Welcome to another episode in the crazy, mixed-up world of Auckland local planning.
For at least four years, planners from first Auckland City and then the new Super City refused to include two of the landmark industrial buildings in the Wynyard Quarter, the Southern Spars and North Sails buildings, on the list of protected, "character" buildings for this new harbourside precinct.
This, despite Auckland Council owning the buildings and the site.
The council's opposition has been so adamant that late last year it did battle in the Environment Court with the Art Deco Society. The volunteer heritage group was fighting to have the two buildings, with three others, added to the slim list of protected buildings the planners had drawn up for the new development area.
The judgment, released recently, was a victory for the planners. The buildings lost. None was deemed of sufficient "character" to be protected.
Then yesterday, a sudden flip-flop. Instead of a date with the wrecker's ball, a white knight from another part of council has decided they should be flossied up and become the centrepiece of the quarter's "Innovation Precinct".
On site yesterday, Waterfront Auckland chairman Bob Harvey was busy shepherding Auckland Council chief executive Doug McKay and the Minister of Science and Innovation, Steven Joyce, around the buildings.

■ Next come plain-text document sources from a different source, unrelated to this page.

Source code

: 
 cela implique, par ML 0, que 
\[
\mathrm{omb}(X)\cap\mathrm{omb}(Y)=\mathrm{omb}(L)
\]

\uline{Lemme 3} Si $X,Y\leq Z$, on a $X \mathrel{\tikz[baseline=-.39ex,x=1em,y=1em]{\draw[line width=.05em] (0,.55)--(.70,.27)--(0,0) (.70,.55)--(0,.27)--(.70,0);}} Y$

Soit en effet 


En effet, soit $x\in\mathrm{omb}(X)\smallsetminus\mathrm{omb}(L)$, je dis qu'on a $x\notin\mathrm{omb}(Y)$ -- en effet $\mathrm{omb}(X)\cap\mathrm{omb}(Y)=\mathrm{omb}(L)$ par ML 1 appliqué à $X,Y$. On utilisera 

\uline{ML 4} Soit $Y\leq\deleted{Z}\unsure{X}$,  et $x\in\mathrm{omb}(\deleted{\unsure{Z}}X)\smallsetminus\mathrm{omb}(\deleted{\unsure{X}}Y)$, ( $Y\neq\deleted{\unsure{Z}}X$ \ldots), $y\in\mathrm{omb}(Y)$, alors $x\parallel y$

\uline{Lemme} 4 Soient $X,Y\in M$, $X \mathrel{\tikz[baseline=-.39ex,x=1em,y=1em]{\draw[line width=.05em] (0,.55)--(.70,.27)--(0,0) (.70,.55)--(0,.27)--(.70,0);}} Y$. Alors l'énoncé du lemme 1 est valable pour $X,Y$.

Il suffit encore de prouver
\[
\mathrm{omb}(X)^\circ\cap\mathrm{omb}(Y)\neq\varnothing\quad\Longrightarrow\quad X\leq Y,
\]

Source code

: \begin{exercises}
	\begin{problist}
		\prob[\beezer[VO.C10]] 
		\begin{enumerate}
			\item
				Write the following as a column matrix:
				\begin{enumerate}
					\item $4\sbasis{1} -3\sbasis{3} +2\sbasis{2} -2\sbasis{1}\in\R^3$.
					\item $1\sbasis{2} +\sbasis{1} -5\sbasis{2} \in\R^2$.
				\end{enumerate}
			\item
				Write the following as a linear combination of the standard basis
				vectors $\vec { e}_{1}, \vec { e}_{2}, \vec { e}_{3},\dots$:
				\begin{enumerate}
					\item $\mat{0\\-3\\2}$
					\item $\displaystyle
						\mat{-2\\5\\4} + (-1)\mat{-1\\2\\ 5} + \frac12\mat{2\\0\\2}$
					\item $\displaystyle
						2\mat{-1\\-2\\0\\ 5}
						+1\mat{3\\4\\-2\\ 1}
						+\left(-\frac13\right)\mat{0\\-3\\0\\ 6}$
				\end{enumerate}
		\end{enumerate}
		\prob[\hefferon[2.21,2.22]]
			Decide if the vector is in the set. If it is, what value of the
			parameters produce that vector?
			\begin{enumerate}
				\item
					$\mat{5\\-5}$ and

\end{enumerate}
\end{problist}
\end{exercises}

"They will be preserved and protected and be dazzling," Mr Harvey told me. "They'll be at the very heart of the Innovation Precinct."
Let me hasten to add that Mr Harvey is one of the good guys in this. He, with former regional council leaders Mike Lee and Sandra Coney, has been working to rescue these two buildings from the reject list ever since the Super City inherited it.
What the episode highlights is that when it comes to saving heritage, it pays not to give up until the bricks and timber start tumbling down. It is also a timely reminder that there tends to be a planner for all seasons.
Now, to me it has always seemed blindingly obvious that to create the unique waterfront precinct everyone desired, a good first step would be to preserve and retrofit as much as possible of its industrial past.
Think Sydney and The Rocks, or Cockatoo Island.
Unfortunately, by the time it hit the Environment Court, the debate had become more a textual analysis of what the drafters of the proposed district plan change had in mind when they talked about "character" buildings.
There was judicial dancing on a pin trying to decide the difference between "identified character buildings" versus plain "character buildings," and whether someone was approaching an issue "holistically" or not.
When the planners are trying to persuade Aucklanders to abandon our appeal rights so they can fast-track the new Super City plan into law, the saga of the old buildings on the waterfront is a timely warning. The planners did not get it right here. Nor did the politicians who approved the plan.
It was political pressure from the public and from veteran politicians that have helped save the day.